Seriously though! For a start, there was the implosion of the French – who just happen to have knocked Ireland out of the World Cup. This is a team adorned with some of the most highly rated talents in the world, including Anelka and Malouda of Chelsea, Sagna, Clichy, Gallas and Diaby of Arsenal, Evra of Manchester United, Ribéry of Bayern Munich and of course – although relegated to the sidelines by the French coach Raymond Domenech – the once stupendous Thierry Henry of Barcelona.
And how did they do? Well in their first game could do no better than eke out a paltry single point from a draw with Uruguay. Next they were thumped 2-0 by Mexico. And in their final game they were stuffed 2-1 by South Africa. Along the way, the French squad produced scenes of ego, petulance and discord that made Roy Keane's premature and acrimonious departure from Saipan all those years ago seem like a model of pre-planning. It was truly ignominious stuff.
Cue mass recriminations back in gay Paree, and a summons from the French President Nicolas Sarkozy for Thierry Henry to go straight from the airport to the Elysée Palace to explain the abject performance of the team. One wondered might that bold girl Carla Bruni have been behind the invitation. Certainly, there was nothing whatsoever that could be achieved by this meeting of beauty (Henry) and the beast (Sarkozy) apart from assuaging the President's already inflated sense of self-importance. Maybe Carla wanted to meet Thierry? "It is a political problem," the President was quoted as saying. "When the whole world is laughing at us, it goes beyond sport." Indeed. The whole world was laughing at the sheer preposterousness of the bad blood that had boiled to the surface in the French camp, with Henry whinging to the President that he had been isolated by the rest of the squad! And no one was laughing louder than the Irish players, who had been jettisoned from the World Cup as a result of Henry's sleight of hand in the qualification play-off. Talk about karma.
The Italians were next for the chopping block. While their exit carried none of the whiff of French farce about it, in a football-mad country the demise of Marcello Lippi's lot was regarded as catastrophic nonetheless, as the holders staggered in at the bottom of what was clearly one of the weakest groups. Most disturbing was their thoroughly pedestrian 1-1 draw with New Zealand, a pretty dire outfit at the best of times, who could only ever make it to the World Cup because they are in such a weak region to begin with.
While Silvio Berlusconi thought better of intervening – he after all is already involved in football as the owner of AC Milan – there was a feeling of wounded pride in Italy that had the papers groping for the most damning terms of abasement they could find.
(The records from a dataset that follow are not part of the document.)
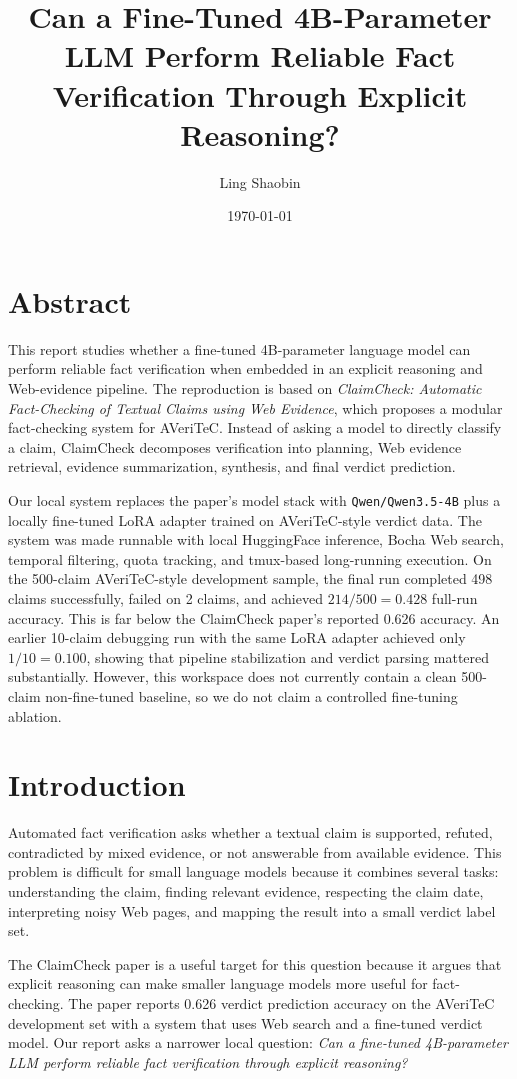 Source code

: \documentclass[11pt]{article}
\title{Can a Fine-Tuned 4B-Parameter LLM Perform Reliable Fact Verification Through Explicit Reasoning?}
\author{Ling Shaobin}
\date{\today}
\begin{document}
\maketitle

\section*{Abstract}
This report studies whether a fine-tuned 4B-parameter language model can perform reliable fact verification when embedded in an explicit reasoning and Web-evidence pipeline. The reproduction is based on \textit{ClaimCheck: Automatic Fact-Checking of Textual Claims using Web Evidence}, which proposes a modular fact-checking system for AVeriTeC. Instead of asking a model to directly classify a claim, ClaimCheck decomposes verification into planning, Web evidence retrieval, evidence summarization, synthesis, and final verdict prediction.

Our local system replaces the paper's model stack with \texttt{Qwen/Qwen3.5-4B} plus a locally fine-tuned LoRA adapter trained on AVeriTeC-style verdict data. The system was made runnable with local HuggingFace inference, Bocha Web search, temporal filtering, quota tracking, and tmux-based long-running execution. On the 500-claim AVeriTeC-style development sample, the final run completed 498 claims successfully, failed on 2 claims, and achieved \(214/500 = 0.428\) full-run accuracy. This is far below the ClaimCheck paper's reported 0.626 accuracy. An earlier 10-claim debugging run with the same LoRA adapter achieved only \(1/10 = 0.100\), showing that pipeline stabilization and verdict parsing mattered substantially. However, this workspace does not currently contain a clean 500-claim non-fine-tuned baseline, so we do not claim a controlled fine-tuning ablation.

\section*{Introduction}
Automated fact verification asks whether a textual claim is supported, refuted, contradicted by mixed evidence, or not answerable from available evidence. This problem is difficult for small language models because it combines several tasks: understanding the claim, finding relevant evidence, respecting the claim date, interpreting noisy Web pages, and mapping the result into a small verdict label set.

The ClaimCheck paper is a useful target for this question because it argues that explicit reasoning can make smaller language models more useful for fact-checking. The paper reports 0.626 verdict prediction accuracy on the AVeriTeC development set with a system that uses Web search and a fine-tuned verdict model. Our report asks a narrower local question: \textit{Can a fine-tuned 4B-parameter LLM perform reliable fact verification through explicit reasoning?}
\end{document}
It was a shame. An embarrassment. A humiliation. Italy's darkest day. Well, since Mussolini's ascent to power, that is…
At least the world wasn't laughing.
And finally, among the leading footballing powers to grossly underperform, there was England. They started badly, drawing 1-1 with the US and then, in a woeful display, failed to find the net at all against Algeria. The knives were out for the manager Fabio Capello and understandably so. There was a modicum of relief to be gleaned from a 1-0 win over Slovenia, which put them through to the final 16 as group runners-up. Perhaps now, they actually might
start playing.
Along the way, however, there had been disquieting diversions, including a ham-fisted press conference at which John Terry went public with the opinion that his team-mate at Chelsea Joe Cole should be brought into the starting line-up. In merrily proclaiming that Cole was the only player in the squad who could open up opposition defences with creativity, Terry succeeded in both insulting the rest of the players and getting up the manager's nose, so that the real question was: would Capello leave John Terry out? Truth was he couldn't afford to.
Any lingering hope of World Cup glory for England was shattered on a sunny afternoon in Bloemfontein. The English were unlucky to come up against a young and sprightly German team with a lean and hungry look about it: collectively they played some sparklingly good football to demolish England 4-1. They also, of course, had a large slice of luck in their favour. The tournament will forever be remembered for the fact that a perfectly legitimate Frank Lampard goal was not given, which would have levelled the sides at 2-2. And who knows what might have happened then? But the reality is that bad decisions happen in football all the time and players just have to pick themselves up and get on with it. England failed to, and they were torn apart in the second half by a superb German outfit.
Most English commentators and fans were sanguine about it afterwards. For once, the BBC panellists echoed what the boys over on RTÉ were saying. England's performance throughout was dismal. Not one player, with the possible exception of David James, could claim to have emerged from the tournament with any credit. Some big reputations had been severely tarnished – notably those of John Terry and Wayne Rooney, but also Steven Gerrard and to a lesser extent Frank Lampard.
The much lauded managerial genius of Fabio Capello was also revealed as so much smoke and mirrors. His team selections made no sense. He stuck, bizarrely given his background, to a discredited long ball game. He failed to get his charges playing like a team. And worst of all, England seemed to lack morale, coming up short in terms even of that old bulldog spirit. And meanwhile, the man who everyone assumed would be the source of car crash TV during the tournament, Diego Maradona, seemed like the epitome of good humour and even better sense, leading his brilliant Argentina side through to the last eight playing fine attacking football.
This is how it stands as we go to press: the cream has risen to the top. Germany, Holland, Argentina, Spain and Portugal (yet to play one another), the best of the African sides, Ghana, Japan representing the rest of the world, South American outsiders Uruguay and Paraguay — and, of course, Brazil.
What have we learned? That video technology must be used to avoid rank injustices like those visited on Ireland in the play-offs, England against Germany and – later the same day – Mexico against Argentina. Perhaps none of the results would have been different — and certainly where Germany and Argentina were concerned, the better teams won. But the critical nature of the errors – and the fact that they are so clearly visible to everyone in the stadium on the big screens – means that it simply cannot be allowed to go on…
Could Ireland have lived with any of these teams? Looking at the fate of England, it hardly seems likely. Our key rivals en route, Italy and France – neither of whom we could master – also fared poorly. While there is a suspicion that Ireland might have gone about the task differently, you have to be realistic. The football played by the likes of Germany, Argentina and, in bursts, Brazil and Spain is in a different league. So maybe it really is just as well that we didn't qualify, because we were spared the public flogging to which England, Italy and France were subjected and the shredding of emotions experienced by their fans.